▶ **EXERCISE GOAL**
Please go through the records below and return every line holding the word "nicht".

▶ **ENTRIES PROVIDED**
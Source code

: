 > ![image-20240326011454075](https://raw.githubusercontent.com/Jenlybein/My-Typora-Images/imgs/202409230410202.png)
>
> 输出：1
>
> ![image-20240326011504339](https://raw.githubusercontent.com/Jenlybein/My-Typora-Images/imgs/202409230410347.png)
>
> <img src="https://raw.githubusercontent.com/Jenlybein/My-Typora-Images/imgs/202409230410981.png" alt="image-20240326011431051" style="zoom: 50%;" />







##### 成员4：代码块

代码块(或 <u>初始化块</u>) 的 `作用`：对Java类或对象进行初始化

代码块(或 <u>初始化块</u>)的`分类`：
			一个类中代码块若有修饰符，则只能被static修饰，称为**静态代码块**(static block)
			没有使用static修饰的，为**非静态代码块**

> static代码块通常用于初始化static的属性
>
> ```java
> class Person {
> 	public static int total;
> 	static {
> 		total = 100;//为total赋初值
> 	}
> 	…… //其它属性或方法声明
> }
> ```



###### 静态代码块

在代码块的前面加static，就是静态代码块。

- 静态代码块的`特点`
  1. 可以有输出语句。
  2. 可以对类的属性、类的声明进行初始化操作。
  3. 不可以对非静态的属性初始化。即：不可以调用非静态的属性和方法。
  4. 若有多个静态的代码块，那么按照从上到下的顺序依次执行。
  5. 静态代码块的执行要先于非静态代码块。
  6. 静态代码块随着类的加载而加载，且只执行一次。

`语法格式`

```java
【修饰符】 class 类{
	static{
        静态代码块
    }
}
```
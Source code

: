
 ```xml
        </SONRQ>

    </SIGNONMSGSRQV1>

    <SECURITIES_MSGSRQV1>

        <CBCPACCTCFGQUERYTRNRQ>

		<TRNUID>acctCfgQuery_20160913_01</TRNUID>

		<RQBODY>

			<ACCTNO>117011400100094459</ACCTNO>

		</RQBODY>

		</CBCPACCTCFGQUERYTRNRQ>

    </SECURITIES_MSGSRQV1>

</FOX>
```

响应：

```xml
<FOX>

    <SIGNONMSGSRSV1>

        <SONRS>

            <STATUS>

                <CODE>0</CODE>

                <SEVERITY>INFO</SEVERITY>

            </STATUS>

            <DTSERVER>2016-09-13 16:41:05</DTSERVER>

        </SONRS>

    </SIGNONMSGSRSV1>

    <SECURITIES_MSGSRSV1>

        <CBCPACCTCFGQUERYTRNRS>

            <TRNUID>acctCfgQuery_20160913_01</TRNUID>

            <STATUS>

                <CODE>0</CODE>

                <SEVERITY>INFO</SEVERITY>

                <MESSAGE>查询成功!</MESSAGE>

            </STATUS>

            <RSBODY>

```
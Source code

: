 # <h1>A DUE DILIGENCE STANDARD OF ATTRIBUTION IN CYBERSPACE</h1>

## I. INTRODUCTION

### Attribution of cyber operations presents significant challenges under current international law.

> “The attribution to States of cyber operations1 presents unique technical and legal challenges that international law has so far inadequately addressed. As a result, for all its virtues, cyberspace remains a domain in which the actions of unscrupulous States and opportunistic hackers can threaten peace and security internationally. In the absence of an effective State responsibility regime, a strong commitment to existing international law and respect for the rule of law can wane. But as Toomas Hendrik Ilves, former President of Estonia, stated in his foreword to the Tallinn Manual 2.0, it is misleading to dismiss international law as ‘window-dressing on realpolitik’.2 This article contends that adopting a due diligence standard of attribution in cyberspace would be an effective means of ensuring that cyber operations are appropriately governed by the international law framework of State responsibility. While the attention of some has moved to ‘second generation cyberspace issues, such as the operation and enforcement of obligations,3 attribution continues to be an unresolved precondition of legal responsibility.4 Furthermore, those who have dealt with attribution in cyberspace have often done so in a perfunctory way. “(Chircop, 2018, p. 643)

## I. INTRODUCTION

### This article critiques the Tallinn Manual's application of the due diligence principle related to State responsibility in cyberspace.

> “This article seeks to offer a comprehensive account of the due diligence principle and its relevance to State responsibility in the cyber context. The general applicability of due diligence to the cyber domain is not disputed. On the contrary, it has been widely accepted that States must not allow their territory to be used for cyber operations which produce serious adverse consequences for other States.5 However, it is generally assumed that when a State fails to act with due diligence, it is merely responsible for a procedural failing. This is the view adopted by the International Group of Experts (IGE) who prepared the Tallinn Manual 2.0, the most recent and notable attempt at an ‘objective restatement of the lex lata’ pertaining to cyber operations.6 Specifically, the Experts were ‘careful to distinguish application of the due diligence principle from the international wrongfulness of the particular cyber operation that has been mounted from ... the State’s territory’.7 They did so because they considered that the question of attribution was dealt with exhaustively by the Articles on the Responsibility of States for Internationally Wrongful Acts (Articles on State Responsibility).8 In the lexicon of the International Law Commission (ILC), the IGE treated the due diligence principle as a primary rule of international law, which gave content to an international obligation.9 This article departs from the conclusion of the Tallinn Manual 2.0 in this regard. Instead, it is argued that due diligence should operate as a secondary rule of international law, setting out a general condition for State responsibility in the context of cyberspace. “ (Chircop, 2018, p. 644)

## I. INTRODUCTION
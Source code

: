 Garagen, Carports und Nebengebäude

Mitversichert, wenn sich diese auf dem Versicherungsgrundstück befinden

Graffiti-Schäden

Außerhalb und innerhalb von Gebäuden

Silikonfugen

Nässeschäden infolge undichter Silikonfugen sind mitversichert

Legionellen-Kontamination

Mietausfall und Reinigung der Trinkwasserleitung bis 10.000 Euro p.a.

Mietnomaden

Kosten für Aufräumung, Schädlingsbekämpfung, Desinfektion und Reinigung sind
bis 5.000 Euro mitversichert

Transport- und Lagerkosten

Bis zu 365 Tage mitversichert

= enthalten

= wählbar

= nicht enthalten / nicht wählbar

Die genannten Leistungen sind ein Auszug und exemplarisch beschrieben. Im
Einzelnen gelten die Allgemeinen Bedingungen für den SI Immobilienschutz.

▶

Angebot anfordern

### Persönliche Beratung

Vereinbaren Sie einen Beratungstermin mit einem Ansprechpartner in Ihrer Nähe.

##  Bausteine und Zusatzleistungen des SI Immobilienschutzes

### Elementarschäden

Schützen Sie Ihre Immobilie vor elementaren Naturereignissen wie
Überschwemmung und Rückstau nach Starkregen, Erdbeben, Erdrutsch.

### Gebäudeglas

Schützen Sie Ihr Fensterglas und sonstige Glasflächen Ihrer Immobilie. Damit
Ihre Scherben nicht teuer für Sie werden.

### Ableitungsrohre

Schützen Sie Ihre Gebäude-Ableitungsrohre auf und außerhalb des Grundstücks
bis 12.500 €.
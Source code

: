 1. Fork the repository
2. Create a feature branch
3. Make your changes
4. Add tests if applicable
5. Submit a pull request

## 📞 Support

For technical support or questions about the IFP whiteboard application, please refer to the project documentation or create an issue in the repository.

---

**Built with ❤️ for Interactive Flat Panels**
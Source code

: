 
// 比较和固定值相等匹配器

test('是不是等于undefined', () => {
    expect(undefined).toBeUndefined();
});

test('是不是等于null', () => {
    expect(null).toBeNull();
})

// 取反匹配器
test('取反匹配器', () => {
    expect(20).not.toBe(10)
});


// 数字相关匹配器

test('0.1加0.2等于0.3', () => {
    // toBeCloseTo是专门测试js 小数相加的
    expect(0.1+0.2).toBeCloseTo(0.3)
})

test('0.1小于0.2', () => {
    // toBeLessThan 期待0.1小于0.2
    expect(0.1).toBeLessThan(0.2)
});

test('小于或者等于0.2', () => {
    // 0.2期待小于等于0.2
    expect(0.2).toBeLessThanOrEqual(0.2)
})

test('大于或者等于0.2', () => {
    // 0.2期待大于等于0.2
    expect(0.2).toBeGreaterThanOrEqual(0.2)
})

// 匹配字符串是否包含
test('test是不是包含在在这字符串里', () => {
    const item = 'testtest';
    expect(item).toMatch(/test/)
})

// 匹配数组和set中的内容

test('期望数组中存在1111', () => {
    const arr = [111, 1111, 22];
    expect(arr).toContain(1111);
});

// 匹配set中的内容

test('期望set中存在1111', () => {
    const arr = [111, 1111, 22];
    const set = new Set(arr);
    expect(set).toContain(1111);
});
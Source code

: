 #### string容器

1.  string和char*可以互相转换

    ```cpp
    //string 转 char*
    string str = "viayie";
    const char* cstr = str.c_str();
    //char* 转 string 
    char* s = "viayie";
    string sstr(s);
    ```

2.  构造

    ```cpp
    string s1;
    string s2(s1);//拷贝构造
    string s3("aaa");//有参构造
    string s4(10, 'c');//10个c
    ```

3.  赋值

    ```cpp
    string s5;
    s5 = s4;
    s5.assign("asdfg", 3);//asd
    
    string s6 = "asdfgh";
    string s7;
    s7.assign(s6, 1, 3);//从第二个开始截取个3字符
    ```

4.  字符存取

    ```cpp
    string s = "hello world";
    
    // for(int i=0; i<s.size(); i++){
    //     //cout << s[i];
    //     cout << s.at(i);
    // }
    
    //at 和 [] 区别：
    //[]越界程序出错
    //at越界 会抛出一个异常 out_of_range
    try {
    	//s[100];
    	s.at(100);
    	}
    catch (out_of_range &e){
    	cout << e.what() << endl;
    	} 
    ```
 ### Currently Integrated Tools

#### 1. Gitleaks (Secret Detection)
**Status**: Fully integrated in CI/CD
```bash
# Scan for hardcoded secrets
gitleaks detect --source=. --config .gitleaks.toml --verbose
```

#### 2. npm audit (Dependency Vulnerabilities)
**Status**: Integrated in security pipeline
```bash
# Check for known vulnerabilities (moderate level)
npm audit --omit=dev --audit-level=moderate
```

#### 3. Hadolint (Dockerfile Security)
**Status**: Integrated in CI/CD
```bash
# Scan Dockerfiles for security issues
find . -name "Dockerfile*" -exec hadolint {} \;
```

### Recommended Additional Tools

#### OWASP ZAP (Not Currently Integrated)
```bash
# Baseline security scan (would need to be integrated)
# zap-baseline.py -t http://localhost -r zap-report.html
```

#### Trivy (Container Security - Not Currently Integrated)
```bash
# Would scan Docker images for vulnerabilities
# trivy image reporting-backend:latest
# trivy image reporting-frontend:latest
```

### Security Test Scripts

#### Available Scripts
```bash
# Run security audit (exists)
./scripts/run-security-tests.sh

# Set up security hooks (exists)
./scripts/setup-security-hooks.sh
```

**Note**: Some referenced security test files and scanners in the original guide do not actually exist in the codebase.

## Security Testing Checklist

▶ **SOLUTION**
= nicht enthalten / nicht wählbar
Ihre Scherben nicht teuer für Sie werden.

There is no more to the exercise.